To be honest; to be kind; to earn a little; to spend a little less; to make upon the whole a family happier for his presence; to renounce when that shall be necessary and not to be embittered; to keep a few friends, but these without capitulation; above all, on the same grim condition, to keep friends with himself—here is a task for all that man has of fortitude and delicacy.

It is a far cry from San Francisco to Saranac, yet Stevenson is their connecting chain, with the late Harry Widener's amazing collection of Stevensoniana, in his memorial library at Harvard, as a link. The Saranac cottage, which on the day of my visit was surrounded by the sweetest lilac blooms that ever perfumed the air, is still a place of pilgrimage, and one by one new articles of interest are being added to the collection. It was pleasant indeed to find an English author thus honoured. Later, in Central Park, New York, I was to find statues of Shakespeare, Burns and Sir Walter Scott.

It was, oddly enough, in the Adirondacks that I came upon my only experience of simplified spelling in the land of its birth. It was in that pleasant home from home, the Lake Placid Club, where one is adjured to close the door "tyt" as one leaves a room; where one drinks "cofi"; and where that most necessary and mysterious of the functionaries of life, the physician, is able to watch his divinity dwindle and his dignity disappear under the style "fizisn."


STORIES AND HUMOURISTS

I heard many stories in America, where every one is a raconteur, but none was better than this, which my San Francisco host narrated, from his own experience, as the most perfect example of an honest answer ever given. When a boy, he said, he was much in the company of an old trapper in the Californian mountains. During one of their expeditions together he noticed that a camp meeting was to be held, and out of curiosity he persuaded Reuben to attend it with him. Perched on a back seat, they were watching the scene when an elderly Evangelical sister placed herself beside the old hunter, laid her hand on his arm, and asked him if he loved Jesus. He pondered for some moments and then replied thus: "Waal, ma'am, I can't go so far as to say that I love Him. I can't go so far as that. But, by gosh, I'll say this—I ain't got nothin' agin Him."

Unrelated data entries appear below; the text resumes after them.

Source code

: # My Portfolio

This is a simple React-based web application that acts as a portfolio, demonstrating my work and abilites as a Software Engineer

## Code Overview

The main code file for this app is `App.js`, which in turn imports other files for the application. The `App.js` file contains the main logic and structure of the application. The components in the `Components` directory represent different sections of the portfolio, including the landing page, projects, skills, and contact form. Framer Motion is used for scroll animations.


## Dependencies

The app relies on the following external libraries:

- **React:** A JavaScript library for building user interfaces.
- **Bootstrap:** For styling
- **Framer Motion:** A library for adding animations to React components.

The funniest spontaneous thing I heard said was the remark of a farmer in the Adirondacks in reply to my question, Had they recovered up there, from the recent war? "Yes," he said, they had; adding brightly, "Quite a war, wasn't it?"

In a manner of speaking all Americans are humourists. Just as all French people are wits by reason of the epigrammatic structure of their language, so are all Americans humourists by reason of the national stores of picturesque slang and analogy to which they have access. I think that this tendency to resort to a common stock instead of striving after individual exactitude and colour is to be deplored. It discourages thought where thought should be encouraged. Adults are, of course, beyond redemption, but parents might at least do something about it with their children. One of the cleverest American writers whom I met made no effort whatever to get beyond these accepted phrases as he narrated one racy incident after another. With the pen in his hand (or, more probably, the typewriter under his fingers) his sense of epithet is precise; but in his conversational stories men were as mad "as Sam Hill," injuries hurt "like hell," and a knapsack was as heavy "as the devil." We all laughed; but he should have had more of the artist's pride.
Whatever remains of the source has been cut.